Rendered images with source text
• • • •
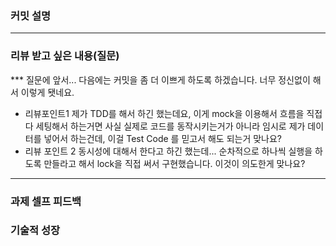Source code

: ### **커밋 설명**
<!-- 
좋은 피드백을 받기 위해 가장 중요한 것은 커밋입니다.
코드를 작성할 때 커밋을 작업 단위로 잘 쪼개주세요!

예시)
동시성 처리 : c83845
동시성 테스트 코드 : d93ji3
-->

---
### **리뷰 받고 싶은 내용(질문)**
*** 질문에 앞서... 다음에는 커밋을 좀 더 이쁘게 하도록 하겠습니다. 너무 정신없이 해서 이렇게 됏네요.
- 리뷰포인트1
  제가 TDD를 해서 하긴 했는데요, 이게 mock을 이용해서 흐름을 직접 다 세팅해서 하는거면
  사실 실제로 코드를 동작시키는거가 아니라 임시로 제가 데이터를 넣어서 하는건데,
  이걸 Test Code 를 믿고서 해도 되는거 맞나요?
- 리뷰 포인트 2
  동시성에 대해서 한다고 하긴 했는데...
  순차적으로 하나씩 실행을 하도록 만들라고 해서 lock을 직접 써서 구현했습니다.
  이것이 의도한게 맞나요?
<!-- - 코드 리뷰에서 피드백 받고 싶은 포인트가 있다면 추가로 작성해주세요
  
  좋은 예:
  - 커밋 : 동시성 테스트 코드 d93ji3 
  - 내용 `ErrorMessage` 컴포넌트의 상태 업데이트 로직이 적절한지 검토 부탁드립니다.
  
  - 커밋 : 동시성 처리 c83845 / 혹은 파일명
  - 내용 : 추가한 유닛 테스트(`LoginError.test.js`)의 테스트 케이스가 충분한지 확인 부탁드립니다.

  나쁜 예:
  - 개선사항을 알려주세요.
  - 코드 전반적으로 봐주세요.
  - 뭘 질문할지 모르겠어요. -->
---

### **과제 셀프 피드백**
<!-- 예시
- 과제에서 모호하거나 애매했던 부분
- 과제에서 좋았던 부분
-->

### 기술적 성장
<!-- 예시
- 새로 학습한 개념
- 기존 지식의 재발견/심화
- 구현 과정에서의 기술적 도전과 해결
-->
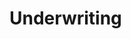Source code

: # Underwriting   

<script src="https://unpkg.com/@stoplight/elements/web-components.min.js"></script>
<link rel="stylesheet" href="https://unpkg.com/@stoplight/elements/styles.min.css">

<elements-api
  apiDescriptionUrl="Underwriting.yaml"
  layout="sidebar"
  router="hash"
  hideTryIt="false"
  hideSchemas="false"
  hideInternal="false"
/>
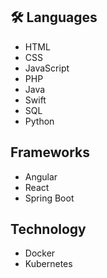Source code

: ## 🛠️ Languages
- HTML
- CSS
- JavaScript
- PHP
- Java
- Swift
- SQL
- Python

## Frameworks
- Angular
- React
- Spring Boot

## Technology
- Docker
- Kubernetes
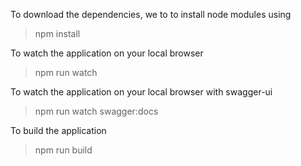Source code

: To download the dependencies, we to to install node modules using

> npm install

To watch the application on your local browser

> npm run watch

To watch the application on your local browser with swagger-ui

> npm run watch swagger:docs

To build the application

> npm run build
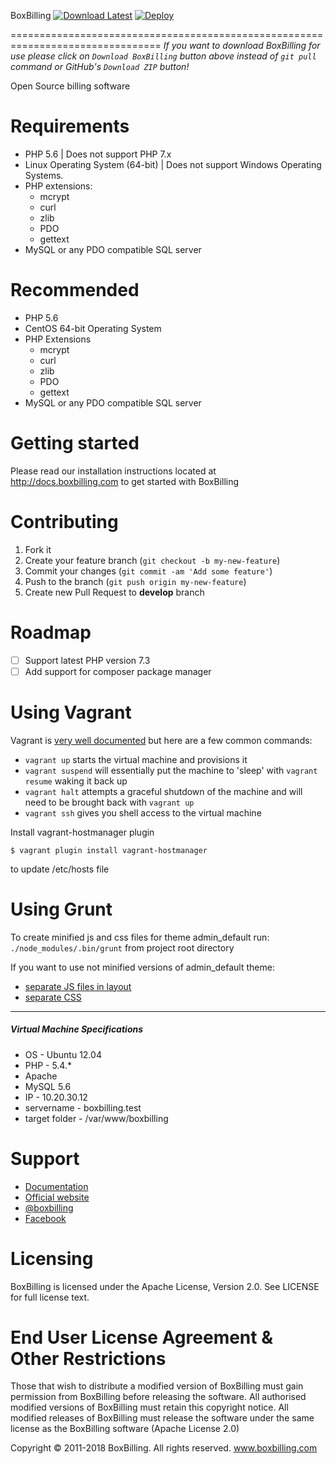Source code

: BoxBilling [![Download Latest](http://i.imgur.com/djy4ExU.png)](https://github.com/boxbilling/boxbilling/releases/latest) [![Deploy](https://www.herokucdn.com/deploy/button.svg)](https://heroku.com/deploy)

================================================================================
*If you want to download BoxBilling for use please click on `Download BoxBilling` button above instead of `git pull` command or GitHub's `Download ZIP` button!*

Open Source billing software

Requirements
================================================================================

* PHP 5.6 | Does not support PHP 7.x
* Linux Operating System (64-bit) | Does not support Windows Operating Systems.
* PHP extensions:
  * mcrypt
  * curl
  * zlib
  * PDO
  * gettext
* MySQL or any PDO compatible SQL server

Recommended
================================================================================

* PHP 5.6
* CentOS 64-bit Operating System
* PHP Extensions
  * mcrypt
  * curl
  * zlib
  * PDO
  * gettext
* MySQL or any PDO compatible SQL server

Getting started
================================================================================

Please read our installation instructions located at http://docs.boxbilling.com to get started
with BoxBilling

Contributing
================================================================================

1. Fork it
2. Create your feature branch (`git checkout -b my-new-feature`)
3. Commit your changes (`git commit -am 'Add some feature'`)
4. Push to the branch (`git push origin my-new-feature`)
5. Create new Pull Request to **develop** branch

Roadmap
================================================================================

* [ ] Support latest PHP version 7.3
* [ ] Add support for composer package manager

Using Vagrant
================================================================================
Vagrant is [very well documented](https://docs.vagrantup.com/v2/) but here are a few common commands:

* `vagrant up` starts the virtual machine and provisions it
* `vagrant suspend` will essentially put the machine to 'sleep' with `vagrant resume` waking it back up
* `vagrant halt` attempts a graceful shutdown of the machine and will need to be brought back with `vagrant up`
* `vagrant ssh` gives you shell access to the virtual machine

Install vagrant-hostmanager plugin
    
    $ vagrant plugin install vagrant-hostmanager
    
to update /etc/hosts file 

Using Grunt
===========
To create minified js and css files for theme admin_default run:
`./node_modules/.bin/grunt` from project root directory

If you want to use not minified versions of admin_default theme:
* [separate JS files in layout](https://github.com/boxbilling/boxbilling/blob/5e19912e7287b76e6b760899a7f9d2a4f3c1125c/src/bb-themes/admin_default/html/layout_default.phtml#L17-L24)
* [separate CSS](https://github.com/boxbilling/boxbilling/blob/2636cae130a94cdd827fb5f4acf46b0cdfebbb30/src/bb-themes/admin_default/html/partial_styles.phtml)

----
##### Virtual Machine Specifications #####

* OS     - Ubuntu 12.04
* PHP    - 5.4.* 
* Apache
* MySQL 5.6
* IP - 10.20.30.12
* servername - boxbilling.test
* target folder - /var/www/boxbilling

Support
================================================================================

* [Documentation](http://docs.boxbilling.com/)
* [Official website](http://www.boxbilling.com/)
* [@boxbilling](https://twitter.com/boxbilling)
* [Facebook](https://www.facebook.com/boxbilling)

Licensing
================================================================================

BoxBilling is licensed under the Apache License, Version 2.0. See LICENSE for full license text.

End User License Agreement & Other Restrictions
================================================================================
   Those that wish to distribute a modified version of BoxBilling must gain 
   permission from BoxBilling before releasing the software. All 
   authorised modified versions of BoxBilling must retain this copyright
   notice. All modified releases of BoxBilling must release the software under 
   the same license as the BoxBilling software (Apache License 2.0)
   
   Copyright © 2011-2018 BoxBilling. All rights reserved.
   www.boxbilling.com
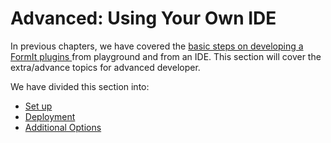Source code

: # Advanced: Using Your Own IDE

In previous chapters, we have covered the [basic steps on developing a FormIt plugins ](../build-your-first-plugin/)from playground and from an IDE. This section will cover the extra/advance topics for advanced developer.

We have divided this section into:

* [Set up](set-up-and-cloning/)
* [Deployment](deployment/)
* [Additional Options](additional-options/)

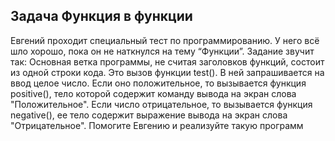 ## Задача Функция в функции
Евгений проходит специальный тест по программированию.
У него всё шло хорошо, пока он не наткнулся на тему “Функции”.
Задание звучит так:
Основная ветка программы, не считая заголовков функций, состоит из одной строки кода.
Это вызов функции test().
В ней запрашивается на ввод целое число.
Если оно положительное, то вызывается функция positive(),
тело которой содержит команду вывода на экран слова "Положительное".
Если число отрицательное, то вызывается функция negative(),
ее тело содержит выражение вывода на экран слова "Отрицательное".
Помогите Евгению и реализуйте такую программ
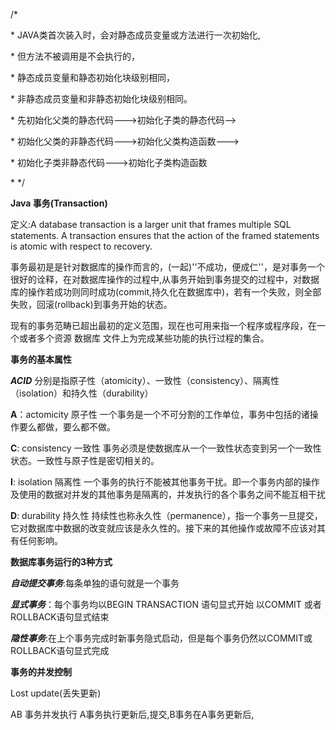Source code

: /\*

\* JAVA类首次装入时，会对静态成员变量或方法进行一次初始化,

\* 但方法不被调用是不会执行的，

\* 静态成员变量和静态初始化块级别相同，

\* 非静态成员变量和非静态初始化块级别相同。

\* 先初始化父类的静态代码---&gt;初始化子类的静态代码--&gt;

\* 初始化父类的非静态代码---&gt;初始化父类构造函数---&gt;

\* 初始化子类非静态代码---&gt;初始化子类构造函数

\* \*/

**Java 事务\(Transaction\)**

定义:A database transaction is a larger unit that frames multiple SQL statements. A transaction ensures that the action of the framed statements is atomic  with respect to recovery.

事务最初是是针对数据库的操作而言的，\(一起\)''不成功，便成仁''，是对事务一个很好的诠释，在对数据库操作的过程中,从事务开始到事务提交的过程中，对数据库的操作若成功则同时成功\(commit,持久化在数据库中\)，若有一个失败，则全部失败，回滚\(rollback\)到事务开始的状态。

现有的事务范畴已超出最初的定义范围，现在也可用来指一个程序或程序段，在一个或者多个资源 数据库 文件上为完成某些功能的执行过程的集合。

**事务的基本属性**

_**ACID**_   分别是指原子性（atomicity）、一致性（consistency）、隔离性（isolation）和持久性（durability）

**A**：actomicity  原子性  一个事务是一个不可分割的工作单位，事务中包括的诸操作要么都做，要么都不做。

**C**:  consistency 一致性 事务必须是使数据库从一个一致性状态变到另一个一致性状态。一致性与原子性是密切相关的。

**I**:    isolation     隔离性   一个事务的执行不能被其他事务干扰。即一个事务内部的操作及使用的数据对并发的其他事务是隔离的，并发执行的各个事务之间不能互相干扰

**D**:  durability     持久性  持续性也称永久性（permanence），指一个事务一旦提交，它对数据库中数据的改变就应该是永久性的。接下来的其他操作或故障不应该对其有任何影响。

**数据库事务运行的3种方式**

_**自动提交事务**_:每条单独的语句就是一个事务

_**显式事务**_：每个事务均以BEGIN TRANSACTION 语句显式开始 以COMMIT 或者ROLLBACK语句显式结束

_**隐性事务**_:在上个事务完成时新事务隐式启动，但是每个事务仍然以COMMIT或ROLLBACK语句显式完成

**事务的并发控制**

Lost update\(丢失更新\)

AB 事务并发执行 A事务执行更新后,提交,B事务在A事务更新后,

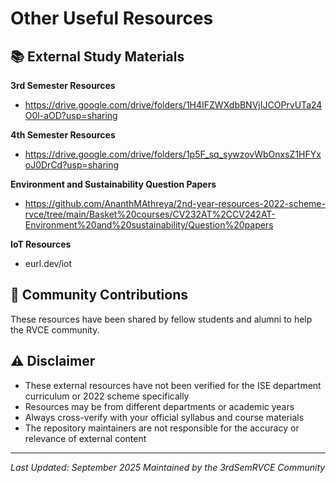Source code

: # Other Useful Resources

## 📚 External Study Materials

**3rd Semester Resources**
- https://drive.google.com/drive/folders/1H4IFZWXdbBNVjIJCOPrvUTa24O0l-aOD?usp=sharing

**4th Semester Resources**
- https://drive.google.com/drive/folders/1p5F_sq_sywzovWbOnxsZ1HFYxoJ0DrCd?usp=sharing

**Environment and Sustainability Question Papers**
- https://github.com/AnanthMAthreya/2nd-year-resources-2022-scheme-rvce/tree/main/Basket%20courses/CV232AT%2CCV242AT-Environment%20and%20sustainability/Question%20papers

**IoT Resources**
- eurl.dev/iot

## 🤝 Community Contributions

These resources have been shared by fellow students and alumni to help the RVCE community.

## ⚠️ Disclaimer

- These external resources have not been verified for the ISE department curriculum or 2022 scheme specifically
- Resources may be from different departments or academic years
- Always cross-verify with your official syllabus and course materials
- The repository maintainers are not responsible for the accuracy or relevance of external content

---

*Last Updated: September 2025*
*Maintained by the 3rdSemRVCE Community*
• • • •
> _AIM OF THE TASK_:
From the records above, output only the lines starting at the one containing "### **과제 셀프 피드백**" and ending at the one containing "- Spring Boot", word for word. Pictures stay out.

> _SOLUTION BELOW_:
### **과제 셀프 피드백**
<!-- 예시
- 과제에서 모호하거나 애매했던 부분
- 과제에서 좋았던 부분
-->

### 기술적 성장
<!-- 예시
- 새로 학습한 개념
- 기존 지식의 재발견/심화
- 구현 과정에서의 기술적 도전과 해결
-->
Source code

: # Underwriting   

<script src="https://unpkg.com/@stoplight/elements/web-components.min.js"></script>
<link rel="stylesheet" href="https://unpkg.com/@stoplight/elements/styles.min.css">

<elements-api
  apiDescriptionUrl="Underwriting.yaml"
  layout="sidebar"
  router="hash"
  hideTryIt="false"
  hideSchemas="false"
  hideInternal="false"
/>
Source code

: ## 🛠️ Languages
- HTML
- CSS
- JavaScript
- PHP
- Java
- Swift
- SQL
- Python

## Frameworks
- Angular
- React
- Spring Boot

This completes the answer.